WORK TO COMPLETE = Return all of the data that follows precisely, leaving every image out.

-------- STUDY MATERIAL --------

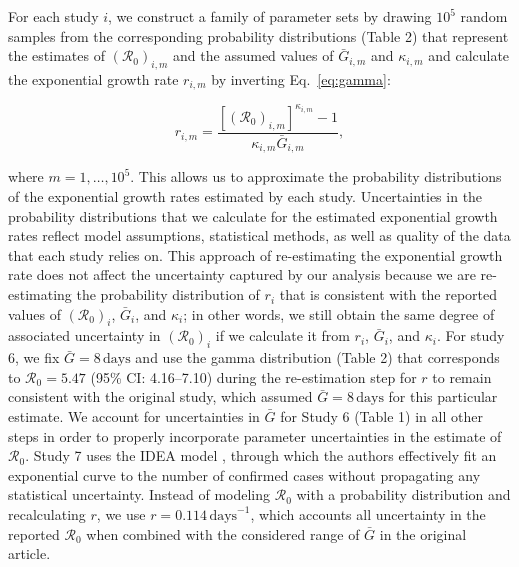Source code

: \documentclass[12pt]{article}
\newcommand{\eref}[1]{Eq.~\ref{eq:#1}}
\newcommand{\Ro}{\ensuremath{{\mathcal R}_{0}}\xspace}
\begin{document}
For each study $i$, we construct a family of parameter sets by drawing $10^5$ random samples from the corresponding probability distributions (Table 2) that represent the estimates of $(\Ro)_{i,m}$ and the assumed values of $\bar G_{i,m}$ and $\kappa_{i,m}$ and calculate the exponential growth rate $r_{i,m}$ by inverting \eref{gamma}:
\begin{linenomath*}
\begin{equation}
r_{i,m} = \frac{\left[(\Ro)_{i,m}\right]^{\kappa_{i,m}} - 1}{\kappa_{i,m} \bar{G}_{i,m}},
\end{equation}
\end{linenomath*}
where $m=1,\dots,10^5$.
This allows us to approximate the probability distributions of the exponential growth rates estimated by each study.
Uncertainties in the probability distributions that we calculate for the estimated exponential growth rates reflect model assumptions, statistical methods, as well as quality of the data that each study relies on.
This approach of re-estimating the exponential growth rate does not affect the uncertainty captured by our analysis because we are re-estimating the probability distribution of $r_i$ that is consistent with the reported values of $(\Ro)_i$, $\bar G_i$, and $\kappa_i$;
in other words, we still obtain the same degree of associated uncertainty in $(\Ro)_i$ if we calculate it from $r_i$, $\bar G_i$, and $\kappa_i$.
For study 6, we fix $\bar G=8\,\textrm{days}$ and use the gamma distribution (Table 2) that corresponds to $\mathcal R_0 = 5.47$ (95\% CI: 4.16--7.10) during the re-estimation step for $r$ to remain consistent with the original study, which assumed $\bar G=8\,\textrm{days}$ for this particular estimate.
We account for uncertainties in $\bar G$ for Study 6 (Table 1) in all other steps in order to properly incorporate parameter uncertainties in the estimate of \Ro.
Study 7 uses the IDEA model \citep{fisman2013idea}, through which the authors effectively fit an exponential curve to the number of confirmed cases without propagating any statistical uncertainty.
Instead of modeling \Ro with a probability distribution and recalculating $r$, we use $r=0.114\,\mathrm{days}^{-1}$, which accounts all uncertainty in the reported \Ro when combined with the considered range of $\bar G$ in the original article.
\end{document}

--------

RESULT OF THE TASK =
Source code

: \documentclass[12pt]{article}
\newcommand{\eref}[1]{Eq.~\ref{eq:#1}}
\newcommand{\Ro}{\ensuremath{{\mathcal R}_{0}}\xspace}
\begin{document}
For each study $i$, we construct a family of parameter sets by drawing $10^5$ random samples from the corresponding probability distributions (Table 2) that represent the estimates of $(\Ro)_{i,m}$ and the assumed values of $\bar G_{i,m}$ and $\kappa_{i,m}$ and calculate the exponential growth rate $r_{i,m}$ by inverting \eref{gamma}:
\begin{linenomath*}
\begin{equation}
r_{i,m} = \frac{\left[(\Ro)_{i,m}\right]^{\kappa_{i,m}} - 1}{\kappa_{i,m} \bar{G}_{i,m}},
\end{equation}
\end{linenomath*}
where $m=1,\dots,10^5$.
This allows us to approximate the probability distributions of the exponential growth rates estimated by each study.
Uncertainties in the probability distributions that we calculate for the estimated exponential growth rates reflect model assumptions, statistical methods, as well as quality of the data that each study relies on.
This approach of re-estimating the exponential growth rate does not affect the uncertainty captured by our analysis because we are re-estimating the probability distribution of $r_i$ that is consistent with the reported values of $(\Ro)_i$, $\bar G_i$, and $\kappa_i$;
in other words, we still obtain the same degree of associated uncertainty in $(\Ro)_i$ if we calculate it from $r_i$, $\bar G_i$, and $\kappa_i$.
For study 6, we fix $\bar G=8\,\textrm{days}$ and use the gamma distribution (Table 2) that corresponds to $\mathcal R_0 = 5.47$ (95\% CI: 4.16--7.10) during the re-estimation step for $r$ to remain consistent with the original study, which assumed $\bar G=8\,\textrm{days}$ for this particular estimate.
We account for uncertainties in $\bar G$ for Study 6 (Table 1) in all other steps in order to properly incorporate parameter uncertainties in the estimate of \Ro.
Study 7 uses the IDEA model \citep{fisman2013idea}, through which the authors effectively fit an exponential curve to the number of confirmed cases without propagating any statistical uncertainty.
Instead of modeling \Ro with a probability distribution and recalculating $r$, we use $r=0.114\,\mathrm{days}^{-1}$, which accounts all uncertainty in the reported \Ro when combined with the considered range of $\bar G$ in the original article.
\end{document}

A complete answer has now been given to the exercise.